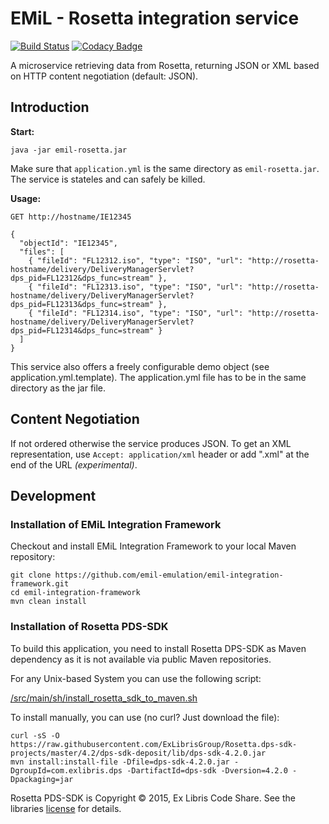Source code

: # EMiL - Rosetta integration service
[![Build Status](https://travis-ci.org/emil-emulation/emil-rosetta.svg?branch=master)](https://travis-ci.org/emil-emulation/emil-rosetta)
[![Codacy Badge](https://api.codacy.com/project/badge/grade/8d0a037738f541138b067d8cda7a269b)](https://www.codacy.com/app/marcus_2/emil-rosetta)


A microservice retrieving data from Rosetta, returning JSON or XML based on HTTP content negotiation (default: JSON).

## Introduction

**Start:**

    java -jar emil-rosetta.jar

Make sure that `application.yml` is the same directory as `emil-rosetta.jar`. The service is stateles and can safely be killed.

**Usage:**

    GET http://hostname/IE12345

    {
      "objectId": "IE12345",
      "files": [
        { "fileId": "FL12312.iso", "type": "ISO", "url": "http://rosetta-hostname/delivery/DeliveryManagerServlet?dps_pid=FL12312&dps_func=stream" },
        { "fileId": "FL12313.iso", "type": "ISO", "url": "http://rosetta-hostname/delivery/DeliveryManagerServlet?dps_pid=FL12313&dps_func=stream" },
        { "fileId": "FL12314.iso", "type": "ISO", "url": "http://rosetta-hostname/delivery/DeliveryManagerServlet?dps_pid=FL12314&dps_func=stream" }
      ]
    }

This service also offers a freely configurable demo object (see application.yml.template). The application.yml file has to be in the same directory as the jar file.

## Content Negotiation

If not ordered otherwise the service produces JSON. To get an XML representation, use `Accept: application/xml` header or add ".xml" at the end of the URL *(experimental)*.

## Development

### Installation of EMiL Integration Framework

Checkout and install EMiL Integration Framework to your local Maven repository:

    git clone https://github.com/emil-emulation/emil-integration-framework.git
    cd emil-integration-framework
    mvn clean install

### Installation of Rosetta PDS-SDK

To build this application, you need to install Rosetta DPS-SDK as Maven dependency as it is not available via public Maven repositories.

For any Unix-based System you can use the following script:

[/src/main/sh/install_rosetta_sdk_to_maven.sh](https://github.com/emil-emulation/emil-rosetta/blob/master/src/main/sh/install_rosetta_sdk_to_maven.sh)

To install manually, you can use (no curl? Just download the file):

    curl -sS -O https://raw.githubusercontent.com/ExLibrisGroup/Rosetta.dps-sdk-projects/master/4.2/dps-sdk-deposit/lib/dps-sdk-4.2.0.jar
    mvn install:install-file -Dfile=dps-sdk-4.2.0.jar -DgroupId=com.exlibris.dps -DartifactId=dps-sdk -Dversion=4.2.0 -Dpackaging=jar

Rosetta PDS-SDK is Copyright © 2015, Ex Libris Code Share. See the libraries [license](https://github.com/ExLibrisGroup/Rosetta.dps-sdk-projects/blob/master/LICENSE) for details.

[Your objective]
Leaving the images out, print the records above exactly.

[Reply]
Source code

: # EMiL - Rosetta integration service
[![Build Status](https://travis-ci.org/emil-emulation/emil-rosetta.svg?branch=master)](https://travis-ci.org/emil-emulation/emil-rosetta)
[![Codacy Badge](https://api.codacy.com/project/badge/grade/8d0a037738f541138b067d8cda7a269b)](https://www.codacy.com/app/marcus_2/emil-rosetta)


A microservice retrieving data from Rosetta, returning JSON or XML based on HTTP content negotiation (default: JSON).

## Introduction

**Start:**

    java -jar emil-rosetta.jar

Make sure that `application.yml` is the same directory as `emil-rosetta.jar`. The service is stateles and can safely be killed.

**Usage:**

    GET http://hostname/IE12345

    {
      "objectId": "IE12345",
      "files": [
        { "fileId": "FL12312.iso", "type": "ISO", "url": "http://rosetta-hostname/delivery/DeliveryManagerServlet?dps_pid=FL12312&dps_func=stream" },
        { "fileId": "FL12313.iso", "type": "ISO", "url": "http://rosetta-hostname/delivery/DeliveryManagerServlet?dps_pid=FL12313&dps_func=stream" },
        { "fileId": "FL12314.iso", "type": "ISO", "url": "http://rosetta-hostname/delivery/DeliveryManagerServlet?dps_pid=FL12314&dps_func=stream" }
      ]
    }

This service also offers a freely configurable demo object (see application.yml.template). The application.yml file has to be in the same directory as the jar file.

## Content Negotiation

If not ordered otherwise the service produces JSON. To get an XML representation, use `Accept: application/xml` header or add ".xml" at the end of the URL *(experimental)*.

## Development

### Installation of EMiL Integration Framework

Checkout and install EMiL Integration Framework to your local Maven repository:

    git clone https://github.com/emil-emulation/emil-integration-framework.git
    cd emil-integration-framework
    mvn clean install

### Installation of Rosetta PDS-SDK

To build this application, you need to install Rosetta DPS-SDK as Maven dependency as it is not available via public Maven repositories.

For any Unix-based System you can use the following script:

[/src/main/sh/install_rosetta_sdk_to_maven.sh](https://github.com/emil-emulation/emil-rosetta/blob/master/src/main/sh/install_rosetta_sdk_to_maven.sh)

To install manually, you can use (no curl? Just download the file):

    curl -sS -O https://raw.githubusercontent.com/ExLibrisGroup/Rosetta.dps-sdk-projects/master/4.2/dps-sdk-deposit/lib/dps-sdk-4.2.0.jar
    mvn install:install-file -Dfile=dps-sdk-4.2.0.jar -DgroupId=com.exlibris.dps -DartifactId=dps-sdk -Dversion=4.2.0 -Dpackaging=jar

Rosetta PDS-SDK is Copyright © 2015, Ex Libris Code Share. See the libraries [license](https://github.com/ExLibrisGroup/Rosetta.dps-sdk-projects/blob/master/LICENSE) for details.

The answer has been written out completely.